There’s also been more horror stories in the media about the effects of the traditional budget cycle on managers’
behaviour and the consequences this has for the public.
Simon Caulkin’s stories in the Observer newspaper in the UK are one example.
Jeremy Hope is presenting seminars on some of these new techniques in Auckland and Wellington in partnership with David
Parmenter, an international expert in performance management based in New Zealand.
“So long as the budget dominates business planning a self-motivated workforce is a fantasy, however many cutting-edge
techniques a company embraces”, Jeremy Hope said in his seminal article in the Harvard Business Review of February 2003
“There is an answer, throw the annual budgeting cycle out,” David Parmenter of the New Zealand performance management
company, waymark solutions, writes in an article on the budgeting process that was published in the Chartered
Accountants Journal April 2003 “Throw away the Annual Budget -the annual budgeting cycle takes too long and is not
linked to strategy, strategic outcomes or critical success factors”, and “Abandon Budgets and set your enterprise free”
Management Magazine October 2003.
“We are often asked, what should companies do instead of the annual budget? Quarterly rolling forecasts, going out 18
months, are the foundation stone. This and other techniques will be covered in the seminars Jeremy and I are holding,”
Mr Parmenter said. Seminar dates are:
Wellington 11 October 2004 at the Duxton Hotel Auckland 12 October 2004 at the Hilton Hotel
Mr Parmenter said that the seminars were an opportunity for organisations to radically rethink their budget process to
provide a system that is more flexible, is linked to strategy, improves management of finances and saves time.
Jeremy Hope made a very successful visit to New Zealand in November 2003, when he presented to corporate and government
audiences in Auckland and Wellington, promoting the “beyond budgeting” message.
Jeremy Hope MA FCA is recognised as the world authority on a new management model that removes budgeting and other fixed
annual performance contracts.
He is co-author of “beyond budgeting” “Competing in the Third Wave” and “Transforming the Bottom Line”, all published by
the Harvard Business School.
The research director with Beyond Budgeting Roundtable, he previously worked in the venture capital business with 3i and
spent ten years in business management before becoming an independent international consultant, author, and speaker.
David Parmenter, the CEO of waymark solutions, is an international business presenter and a leading expert in the
development of winning KPIs, a new approach to performance measurement.
David has worked for Ernst & Young, BP Oil Ltd, Arthur Andersen, and Price Waterhouse.
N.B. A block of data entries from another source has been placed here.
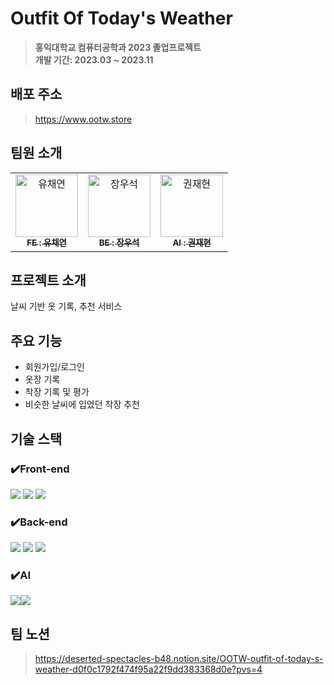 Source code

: # Outfit Of Today's Weather
> **홍익대학교 컴퓨터공학과 2023 졸업프로젝트** <br/> **개발 기간: 2023.03 ~ 2023.11**

## 배포 주소
> https://www.ootw.store

## 팀원 소개 
<table>
  <tbody>
    <tr>
      <td align="center"><a href="https://github.com/uchaen"><img src="https://avatars.githubusercontent.com/u/67726427?s=70&v=4" width="100px;" alt="유채연"/><br /><sub><b>FE : 유채연</b></sub></a><br /></td>
      <td align="center"><a href="https://github.com/morenow98"><img src="https://avatars.githubusercontent.com/u/112200350?s=70&v=4" width="100px;" alt="장우석"/><br /><sub><b>BE : 장우석</b></sub></a><br /></td>
      <td align="center"><a href="https://github.com/baebaebuae"><img src="https://avatars.githubusercontent.com/u/88283405?s=70&v=4" width="100px;" alt="권재현"/><br /><sub><b>AI : 권재현</b></sub></a><br /></td>
    </tr>
  </tbody>
</table>

## 프로젝트 소개
날씨 기반 옷 기록, 추천 서비스

## 주요 기능 
- 회원가입/로그인
- 옷장 기록
- 착장 기록 및 평가 
- 비슷한 날씨에 입었던 착장 추천

## 기술 스택
### ✔️Front-end
<img src="https://img.shields.io/badge/React-61DAFB?style=for-the-badge&logo=react&logoColor=white"> <img src="https://img.shields.io/badge/Typescript-3178C6?style=for-the-badge&logo=Typescript&logoColor=white"/> <img src="https://img.shields.io/badge/JavaScript-F7DF1E?style=for-the-badge&logo=Javascript&logoColor=white"/>

### ✔️Back-end
<img src="https://img.shields.io/badge/Java-007396?style=for-the-badge&logo=Java&logoColor=white"> <img src="https://img.shields.io/badge/Spring-6DB33F?style=for-the-badge&logo=Spring&logoColor=white"/> <img src="https://img.shields.io/badge/MySQL-4479A1?style=for-the-badge&logo=MySQL&logoColor=white"/>

### ✔️AI
<img src="https://img.shields.io/badge/Python-3776AB?style=for-the-badge&logo=Python&logoColor=white"/><img src="https://img.shields.io/badge/Flask-000000?style=for-the-badge&logo=Flask&logoColor=white"/>

## 팀 노션
> https://deserted-spectacles-b48.notion.site/OOTW-outfit-of-today-s-weather-d0f0c1792f474f95a22f9dd383368d0e?pvs=4
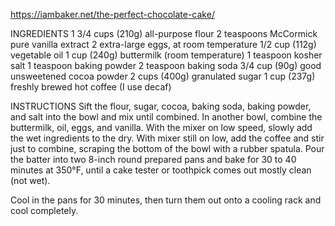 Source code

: https://iambaker.net/the-perfect-chocolate-cake/

INGREDIENTS
1 3/4 cups (210g) all-purpose flour
2 teaspoons McCormick pure vanilla extract
2 extra-large eggs, at room temperature
1/2 cup (112g) vegetable oil
1 cup (240g) buttermilk (room temperature)
1 teaspoon kosher salt
1 teaspoon baking powder
2 teaspoon baking soda
3/4 cup (90g) good unsweetened cocoa powder
2 cups (400g) granulated sugar
1 cup (237g) freshly brewed hot coffee (I use decaf)

INSTRUCTIONS
Sift the flour, sugar, cocoa, baking soda, baking powder, and salt into the bowl and mix until combined.
In another bowl, combine the buttermilk, oil, eggs, and vanilla.
With the mixer on low speed, slowly add the wet ingredients to the dry. With mixer still on low, add the coffee and stir just to combine, scraping the bottom of the bowl with a rubber spatula. Pour the batter into two 8-inch round prepared pans and bake for 30 to 40 minutes at 350°F, until a cake tester or toothpick comes out mostly clean (not wet).

Cool in the pans for 30 minutes, then turn them out onto a cooling rack and cool completely.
He is a fellow of the Institute of Chartered Accountants of
England and Wales, a member of Institute of Chartered Accountants of New Zealand and a regular writer for management and
accounting journals in a number.
625 words
Media inquiries to John Bishop on 04 475 8650 and 025 482 247 please
Other inquiries to David Parmenter of waymark solutions on 04 499 0007
Extract from Simon Caulkin’s article in the Observer Sunday 21 March 2004
Needed like a hole in the head.
Every year at this time, traffic grinds to a halt in London and other big towns as the streets sprout holes, stop signs,
cones, piles of sand, and other paraphernalia of the March roadwork festival. Is this some mysterious urban rising of
the sap, a mechanical equivalent of Wordsworth’s daffodils or the arrival of swallows in spring
Well yes and no. The plague of roadworks is indeed linked to the seasons, in this case the end of the financial year.
Later he continues
Surely budgets are a fact of life, whether for governments, big companies or the smallest tiddler? Budgeting, planning
and monitoring against the plan is what managers do. It is management – or at least a version of it.
We shouldn’t be so tolerant. In all the (long) list of dubious management practices, none is so incontrovertibly an
emperor without clothes as budgeting. Its effects are deeply corrosive on both sides of the organisation. On the
spending side, every budget-holder spends to the limit in the last few months of the year to make sure they can ask for
the same amount next year.
In other extracts Caulkin states
Not surprisingly, budgets create despair and misery for many thoughtful managers, as well as massive organisational
cost.
Despite the disadvantages, for most managers, the idea of doing without budgets is a scary one. No budget – how do you
exert control?
Actually budgets give the illusion of control not the reality. Managing the business to force-fit a set of
pre-determined numbers is the wrong way round. Instead, the aim should be the use processes and measures that help the
business to adjust dynamically to changes in the real world.
Background on the Hope/Parmenter Seminar series
1. Breaking Free from the Annual Performance Trap – Jeremy Hope A recent McKinsey study concluded that the
difference between poor and excellent performance management practices mattered more than anything else to the long-term
health of an organisation. The way most organisations set annual targets and reward people leads to fixed contracts that
are complex, inflexible and lead to gaming and other dysfunctional and unethical behaviour. This workshop introduces a
range of new practices that enable organisations to break free from the annual budget process and other annual projects.
2. New Thinking on Key Performance Indicators – David Parmenter
For years many organisations have used what they thought were key performance indicators (KPIs). Often they have not had
the impact they were seeking. KPIs themselves are mislabelled and misused. Organisations with over 20 KPIs lack focus,
lack alignment and underachieve. There may only be 5 to 8 true KPIs that should be measured 24/7 or daily. This workshop
will show how performance measures are divided into three types: key result indicators (KRIs), general performance
indicators (PIs) and KPIs. Choosing the right mix of each type is crucial to effective measurement and control.
3. How to identify, measure and eliminate hidden costs – Jeremy Hope Most organisations carry huge amounts of costs that
are unnecessary but invisible to the accounting system. From the costs of employee and customer turnover to hidden
discounts and layers of unnecessary factory and back office controls, these hidden costs can amount to 30-40% of fixed
costs. This workshop will show how to lift the veil on these costs and begin to eradicate them.
4. How to Implement a Quarterly Rolling Forecast programme that improves behaviour and performance – David Parmenter As
the future becomes ever more unpredictable, there has been a surge of interest in rolling forecasts. Only a few
organisations know how to implement these new tools to gain maximum benefit. This workshop shows you how to prepare and
use rolling forecasts to support strategy and better manage cash flows and resources. The new process requires a number
of key steps that will be covered in the workshop. You will also work through a case study that will reveal the pitfalls
of poor implementation and show you how to do it right.